Fifty Years a Medium – Chapter 12, 1/13 by Estelle Roberts

CHAPTER TWELVE,
FURTHER COMMUNICATIONS

It is now more than thirty-five years since the world was startled by the publication in a psychic newspaper of a series of automatic writings entitled “My Life After Death” by Edgar Wallace. Although I had no part in the origin of this script that came through a medium in Wales, I was concerned in establishing its authenticity.

During the last years of his life Edgar Wallace was always in the news as a novelist, journalist and a playwright. He was also a “character,” rich in eccentricities the public loves and, either by accident or design, he contrived brilliantly to live up to the reputation he had built up around himself. Indeed, so firmly was Wallace entrenched in the minds of the public, he continued to live in the memory as a popular legend long after he had made his physical exit from earth.

It is therefore not surprising that when Maurice Barbanell received a parcel containing spirit writings attributed to Wallace, he should take every precaution to establish their genuineness before publishing them. Publication, Barbanell knew, would subject them to the severe scrutiny of the sceptics, with each seeking some point by which to discredit them. How then, he pondered, could he be sure of their authenticity?

He submitted them for the examination of Hannen Swaffer, an intimate friend of Wallace in between the intervals when they were “enemies.” These intervals were due to their respective roles as dramatic critic and playwright. Swaffer’s verdict was that the script gave evidence of having been written by a trained reporter, which the medium was not, but he could not say that Wallace was the post-mortem author.

Then Barbanell had a brainwave. He would consult Red Cloud, which he did at the next direct voice séance. The guide’s reply was to tell Barbanell to proceed no further until he, Red Cloud, had consulted Wallace himself. At the following voice séance Red Cloud reported that he had asked Wallace, who confirmed his authorship of the automatic writings, so Barbanell was free to go ahead with publication.
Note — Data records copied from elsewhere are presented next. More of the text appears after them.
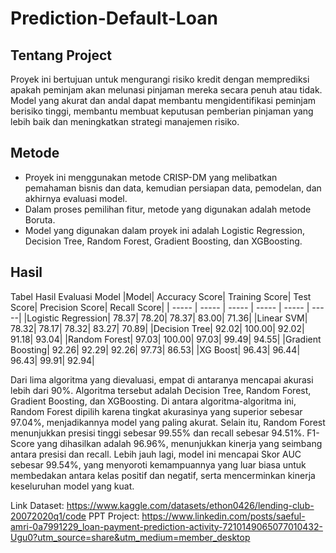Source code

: # Prediction-Default-Loan

## Tentang Project
   Proyek ini bertujuan untuk mengurangi risiko kredit dengan memprediksi apakah peminjam akan melunasi pinjaman mereka secara penuh atau tidak. Model yang akurat dan andal dapat membantu mengidentifikasi peminjam berisiko tinggi, membantu membuat keputusan pemberian pinjaman yang lebih baik dan meningkatkan strategi manajemen risiko.

## Metode
* Proyek ini menggunakan metode CRISP-DM yang melibatkan pemahaman bisnis dan data, kemudian persiapan data, pemodelan, dan akhirnya evaluasi model.
* Dalam proses pemilihan fitur, metode yang digunakan adalah metode Boruta.
* Model yang digunakan dalam proyek ini adalah Logistic Regression, Decision Tree, Random Forest, Gradient Boosting, dan XGBoosting.

## Hasil
Tabel Hasil Evaluasi Model
|Model|	Accuracy Score|	Training Score|	Test Score|	Precision Score|	Recall Score|
| ----- | ----- | ----- | ----- | ----- | -----|
|Logistic Regression|	78.37|	78.20|	78.37|	83.00|	71.36|
|Linear SVM|	78.32|	78.17|	78.32|	83.27|	70.89|
|Decision Tree|	92.02|	100.00|	92.02|	91.18|	93.04|
|Random Forest|	97.03|	100.00|	97.03|	99.49|	94.55|
|Gradient Boosting|	92.26|	92.29|	92.26|	97.73|	86.53|
|XG Boost|	96.43|	96.44|	96.43|	99.91|	92.94|

  Dari lima algoritma yang dievaluasi, empat di antaranya mencapai akurasi lebih dari 90%. Algoritma tersebut adalah Decision Tree, Random Forest, Gradient Boosting, dan XGBoosting. Di antara algoritma-algoritma ini, Random Forest dipilih karena tingkat akurasinya yang superior sebesar 97.04%, menjadikannya model yang paling akurat. Selain itu, Random Forest menunjukkan presisi tinggi sebesar 99.55% dan recall sebesar 94.51%. F1-Score yang dihasilkan adalah 96.96%, menunjukkan kinerja yang seimbang antara presisi dan recall. Lebih jauh lagi, model ini mencapai Skor AUC sebesar 99.54%, yang menyoroti kemampuannya yang luar biasa untuk membedakan antara kelas positif dan negatif, serta mencerminkan kinerja keseluruhan model yang kuat.

Link Dataset: https://www.kaggle.com/datasets/ethon0426/lending-club-20072020q1/code
PPT Project: https://www.linkedin.com/posts/saeful-amri-0a7991229_loan-payment-prediction-activity-7210149065077010432-Ugu0?utm_source=share&utm_medium=member_desktop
The publication of the spirit script, with its detailed description of life after death as Wallace had found it, produced the anticipated furore. Soon one of the major Spiritualistic controversies of all time was raging, with plenty of hard knocks taken and given by both sides. Robert Curtis, for fifteen years Wallace’s private secretary, was one of the leading antagonists,

condemning any suggestion that the manuscripts could have emanated from his old chief. While the storm was raging, Wallace returned again to join the battle with a further psychic exhibition, typical of his self-assertiveness, that fanned the flames of controversy to new heights. He caused his spirit portrait to appear on a plate exposed during a test séance of psychic photography.